INPUT:

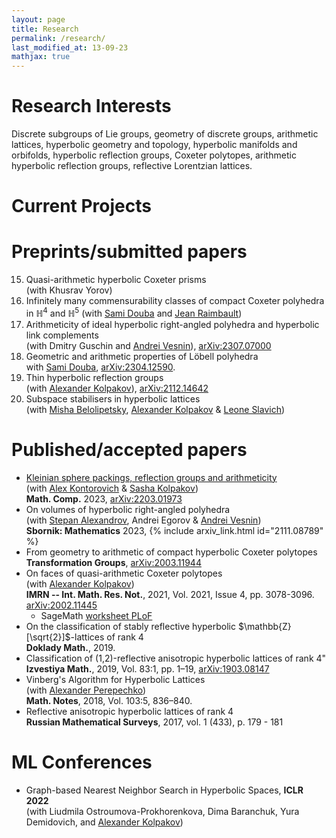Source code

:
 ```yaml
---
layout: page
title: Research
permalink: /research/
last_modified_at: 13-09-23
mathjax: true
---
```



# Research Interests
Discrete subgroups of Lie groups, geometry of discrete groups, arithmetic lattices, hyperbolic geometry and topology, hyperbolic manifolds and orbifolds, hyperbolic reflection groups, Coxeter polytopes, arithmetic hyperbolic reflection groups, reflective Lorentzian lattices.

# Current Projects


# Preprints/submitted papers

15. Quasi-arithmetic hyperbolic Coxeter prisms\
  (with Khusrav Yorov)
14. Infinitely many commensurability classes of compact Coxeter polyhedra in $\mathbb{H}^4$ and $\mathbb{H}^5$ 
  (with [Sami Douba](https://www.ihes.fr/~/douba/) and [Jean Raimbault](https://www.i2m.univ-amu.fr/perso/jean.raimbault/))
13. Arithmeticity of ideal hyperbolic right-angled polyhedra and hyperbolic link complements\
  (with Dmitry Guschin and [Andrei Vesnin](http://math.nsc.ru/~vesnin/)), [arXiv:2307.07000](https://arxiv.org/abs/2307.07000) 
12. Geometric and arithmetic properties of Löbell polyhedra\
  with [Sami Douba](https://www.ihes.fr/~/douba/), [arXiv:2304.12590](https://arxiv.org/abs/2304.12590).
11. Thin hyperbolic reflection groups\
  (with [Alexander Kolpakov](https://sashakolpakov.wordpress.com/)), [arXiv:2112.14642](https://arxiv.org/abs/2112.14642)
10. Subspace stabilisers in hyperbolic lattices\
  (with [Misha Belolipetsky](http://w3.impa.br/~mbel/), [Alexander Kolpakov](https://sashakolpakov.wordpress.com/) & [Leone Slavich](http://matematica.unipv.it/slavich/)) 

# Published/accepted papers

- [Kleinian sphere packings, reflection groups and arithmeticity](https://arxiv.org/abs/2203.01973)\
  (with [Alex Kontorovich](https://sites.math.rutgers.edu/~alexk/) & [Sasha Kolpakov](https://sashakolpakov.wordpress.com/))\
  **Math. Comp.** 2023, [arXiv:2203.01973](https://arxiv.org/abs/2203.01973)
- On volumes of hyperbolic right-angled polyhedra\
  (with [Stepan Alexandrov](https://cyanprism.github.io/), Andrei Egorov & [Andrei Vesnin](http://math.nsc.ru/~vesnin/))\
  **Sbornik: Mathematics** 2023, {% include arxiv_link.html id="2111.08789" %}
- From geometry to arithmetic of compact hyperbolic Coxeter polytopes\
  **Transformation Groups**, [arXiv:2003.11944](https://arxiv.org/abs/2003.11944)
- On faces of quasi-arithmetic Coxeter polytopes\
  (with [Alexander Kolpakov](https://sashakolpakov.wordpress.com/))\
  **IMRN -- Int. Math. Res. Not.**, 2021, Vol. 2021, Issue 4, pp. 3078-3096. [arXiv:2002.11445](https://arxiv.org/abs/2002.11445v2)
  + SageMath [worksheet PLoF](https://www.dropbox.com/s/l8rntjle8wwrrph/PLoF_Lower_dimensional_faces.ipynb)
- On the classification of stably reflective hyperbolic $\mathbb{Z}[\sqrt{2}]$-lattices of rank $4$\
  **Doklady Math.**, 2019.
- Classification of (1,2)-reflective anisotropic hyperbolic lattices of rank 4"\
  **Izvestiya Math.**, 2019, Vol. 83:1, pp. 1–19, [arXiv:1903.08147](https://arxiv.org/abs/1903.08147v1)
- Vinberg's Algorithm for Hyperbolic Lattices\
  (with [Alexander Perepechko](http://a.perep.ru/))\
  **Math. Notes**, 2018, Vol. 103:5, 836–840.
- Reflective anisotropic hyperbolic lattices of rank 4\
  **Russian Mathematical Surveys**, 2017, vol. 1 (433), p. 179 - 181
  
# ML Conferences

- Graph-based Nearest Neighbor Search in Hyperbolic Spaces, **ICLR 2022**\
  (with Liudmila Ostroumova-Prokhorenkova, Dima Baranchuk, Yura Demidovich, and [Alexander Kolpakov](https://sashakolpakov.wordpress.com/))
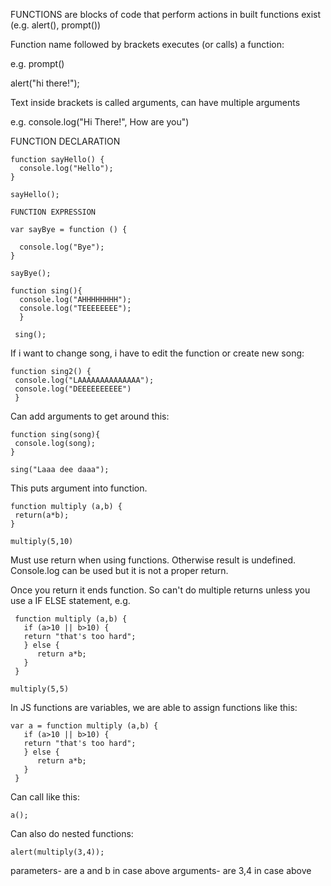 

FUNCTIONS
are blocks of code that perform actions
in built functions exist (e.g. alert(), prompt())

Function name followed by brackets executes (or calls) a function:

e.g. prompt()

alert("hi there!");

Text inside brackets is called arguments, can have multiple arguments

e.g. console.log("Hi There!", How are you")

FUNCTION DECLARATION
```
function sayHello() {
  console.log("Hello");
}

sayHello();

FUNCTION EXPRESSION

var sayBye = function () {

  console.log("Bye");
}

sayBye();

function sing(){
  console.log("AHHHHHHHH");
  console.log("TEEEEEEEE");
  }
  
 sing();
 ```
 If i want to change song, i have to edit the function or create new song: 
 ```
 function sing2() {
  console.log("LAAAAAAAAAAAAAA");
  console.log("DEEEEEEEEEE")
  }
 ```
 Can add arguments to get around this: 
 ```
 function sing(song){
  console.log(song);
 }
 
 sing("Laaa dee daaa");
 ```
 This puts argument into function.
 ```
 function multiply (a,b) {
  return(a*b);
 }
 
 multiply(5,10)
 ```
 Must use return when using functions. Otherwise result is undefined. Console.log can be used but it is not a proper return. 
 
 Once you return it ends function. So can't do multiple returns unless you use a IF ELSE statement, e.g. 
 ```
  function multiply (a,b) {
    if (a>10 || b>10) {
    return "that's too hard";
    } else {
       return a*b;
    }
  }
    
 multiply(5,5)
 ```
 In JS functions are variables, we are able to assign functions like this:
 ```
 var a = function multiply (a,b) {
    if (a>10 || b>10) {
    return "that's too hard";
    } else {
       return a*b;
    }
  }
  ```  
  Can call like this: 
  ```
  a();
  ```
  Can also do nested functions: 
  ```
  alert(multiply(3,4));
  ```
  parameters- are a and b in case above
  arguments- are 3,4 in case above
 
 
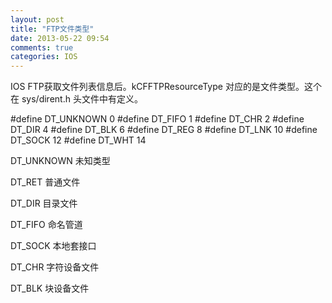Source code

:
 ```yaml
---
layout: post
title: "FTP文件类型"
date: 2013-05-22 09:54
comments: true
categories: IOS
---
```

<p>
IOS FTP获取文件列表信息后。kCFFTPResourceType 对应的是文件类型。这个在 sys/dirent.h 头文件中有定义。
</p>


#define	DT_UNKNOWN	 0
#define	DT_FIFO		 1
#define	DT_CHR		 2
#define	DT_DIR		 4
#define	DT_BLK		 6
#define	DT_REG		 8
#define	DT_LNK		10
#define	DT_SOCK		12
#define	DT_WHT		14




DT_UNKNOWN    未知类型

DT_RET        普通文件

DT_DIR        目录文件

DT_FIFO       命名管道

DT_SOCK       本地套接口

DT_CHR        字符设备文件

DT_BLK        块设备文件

WORK TO BE COMPLETED: Write out the listing again word for word, but without its pictures.

ANSWER SPACE:
Source code

:
 ```yaml
---
layout: page
title: Research
permalink: /research/
last_modified_at: 13-09-23
mathjax: true
---
```



# Research Interests
Discrete subgroups of Lie groups, geometry of discrete groups, arithmetic lattices, hyperbolic geometry and topology, hyperbolic manifolds and orbifolds, hyperbolic reflection groups, Coxeter polytopes, arithmetic hyperbolic reflection groups, reflective Lorentzian lattices.

# Current Projects


# Preprints/submitted papers

15. Quasi-arithmetic hyperbolic Coxeter prisms\
  (with Khusrav Yorov)
14. Infinitely many commensurability classes of compact Coxeter polyhedra in $\mathbb{H}^4$ and $\mathbb{H}^5$ 
  (with [Sami Douba](https://www.ihes.fr/~/douba/) and [Jean Raimbault](https://www.i2m.univ-amu.fr/perso/jean.raimbault/))
13. Arithmeticity of ideal hyperbolic right-angled polyhedra and hyperbolic link complements\
  (with Dmitry Guschin and [Andrei Vesnin](http://math.nsc.ru/~vesnin/)), [arXiv:2307.07000](https://arxiv.org/abs/2307.07000) 
12. Geometric and arithmetic properties of Löbell polyhedra\
  with [Sami Douba](https://www.ihes.fr/~/douba/), [arXiv:2304.12590](https://arxiv.org/abs/2304.12590).
11. Thin hyperbolic reflection groups\
  (with [Alexander Kolpakov](https://sashakolpakov.wordpress.com/)), [arXiv:2112.14642](https://arxiv.org/abs/2112.14642)
10. Subspace stabilisers in hyperbolic lattices\
  (with [Misha Belolipetsky](http://w3.impa.br/~mbel/), [Alexander Kolpakov](https://sashakolpakov.wordpress.com/) & [Leone Slavich](http://matematica.unipv.it/slavich/)) 

# Published/accepted papers

- [Kleinian sphere packings, reflection groups and arithmeticity](https://arxiv.org/abs/2203.01973)\
  (with [Alex Kontorovich](https://sites.math.rutgers.edu/~alexk/) & [Sasha Kolpakov](https://sashakolpakov.wordpress.com/))\
  **Math. Comp.** 2023, [arXiv:2203.01973](https://arxiv.org/abs/2203.01973)
- On volumes of hyperbolic right-angled polyhedra\
  (with [Stepan Alexandrov](https://cyanprism.github.io/), Andrei Egorov & [Andrei Vesnin](http://math.nsc.ru/~vesnin/))\
  **Sbornik: Mathematics** 2023, {% include arxiv_link.html id="2111.08789" %}
- From geometry to arithmetic of compact hyperbolic Coxeter polytopes\
  **Transformation Groups**, [arXiv:2003.11944](https://arxiv.org/abs/2003.11944)
- On faces of quasi-arithmetic Coxeter polytopes\
  (with [Alexander Kolpakov](https://sashakolpakov.wordpress.com/))\
  **IMRN -- Int. Math. Res. Not.**, 2021, Vol. 2021, Issue 4, pp. 3078-3096. [arXiv:2002.11445](https://arxiv.org/abs/2002.11445v2)
  + SageMath [worksheet PLoF](https://www.dropbox.com/s/l8rntjle8wwrrph/PLoF_Lower_dimensional_faces.ipynb)
- On the classification of stably reflective hyperbolic $\mathbb{Z}[\sqrt{2}]$-lattices of rank $4$\
  **Doklady Math.**, 2019.
- Classification of (1,2)-reflective anisotropic hyperbolic lattices of rank 4"\
  **Izvestiya Math.**, 2019, Vol. 83:1, pp. 1–19, [arXiv:1903.08147](https://arxiv.org/abs/1903.08147v1)
- Vinberg's Algorithm for Hyperbolic Lattices\
  (with [Alexander Perepechko](http://a.perep.ru/))\
  **Math. Notes**, 2018, Vol. 103:5, 836–840.
- Reflective anisotropic hyperbolic lattices of rank 4\
  **Russian Mathematical Surveys**, 2017, vol. 1 (433), p. 179 - 181
  
# ML Conferences

- Graph-based Nearest Neighbor Search in Hyperbolic Spaces, **ICLR 2022**\
  (with Liudmila Ostroumova-Prokhorenkova, Dima Baranchuk, Yura Demidovich, and [Alexander Kolpakov](https://sashakolpakov.wordpress.com/))

FUNCTIONS
are blocks of code that perform actions
in built functions exist (e.g. alert(), prompt())

Function name followed by brackets executes (or calls) a function:

e.g. prompt()

alert("hi there!");

Text inside brackets is called arguments, can have multiple arguments

e.g. console.log("Hi There!", How are you")

FUNCTION DECLARATION
```
function sayHello() {
  console.log("Hello");
}

sayHello();

FUNCTION EXPRESSION

var sayBye = function () {

  console.log("Bye");
}

sayBye();

function sing(){
  console.log("AHHHHHHHH");
  console.log("TEEEEEEEE");
  }
  
 sing();
 ```
 If i want to change song, i have to edit the function or create new song: 
 ```
 function sing2() {
  console.log("LAAAAAAAAAAAAAA");
  console.log("DEEEEEEEEEE")
  }
 ```
 Can add arguments to get around this: 
 ```
 function sing(song){
  console.log(song);
 }
 
 sing("Laaa dee daaa");
 ```
 This puts argument into function.
 ```
 function multiply (a,b) {
  return(a*b);
 }
 
 multiply(5,10)
 ```
 Must use return when using functions. Otherwise result is undefined. Console.log can be used but it is not a proper return. 
 
 Once you return it ends function. So can't do multiple returns unless you use a IF ELSE statement, e.g. 
 ```
  function multiply (a,b) {
    if (a>10 || b>10) {
    return "that's too hard";
    } else {
       return a*b;
    }
  }
    
 multiply(5,5)
 ```
 In JS functions are variables, we are able to assign functions like this:
 ```
 var a = function multiply (a,b) {
    if (a>10 || b>10) {
    return "that's too hard";
    } else {
       return a*b;
    }
  }
  ```  
  Can call like this: 
  ```
  a();
  ```
  Can also do nested functions: 
  ```
  alert(multiply(3,4));
  ```
  parameters- are a and b in case above
  arguments- are 3,4 in case above
 
 
Source code

:
 ```yaml
---
layout: post
title: "FTP文件类型"
date: 2013-05-22 09:54
comments: true
categories: IOS
---
```

<p>
IOS FTP获取文件列表信息后。kCFFTPResourceType 对应的是文件类型。这个在 sys/dirent.h 头文件中有定义。
</p>


#define	DT_UNKNOWN	 0
#define	DT_FIFO		 1
#define	DT_CHR		 2
#define	DT_DIR		 4
#define	DT_BLK		 6
#define	DT_REG		 8
#define	DT_LNK		10
#define	DT_SOCK		12
#define	DT_WHT		14




DT_UNKNOWN    未知类型

DT_RET        普通文件

DT_DIR        目录文件

DT_FIFO       命名管道

DT_SOCK       本地套接口

DT_CHR        字符设备文件

DT_BLK        块设备文件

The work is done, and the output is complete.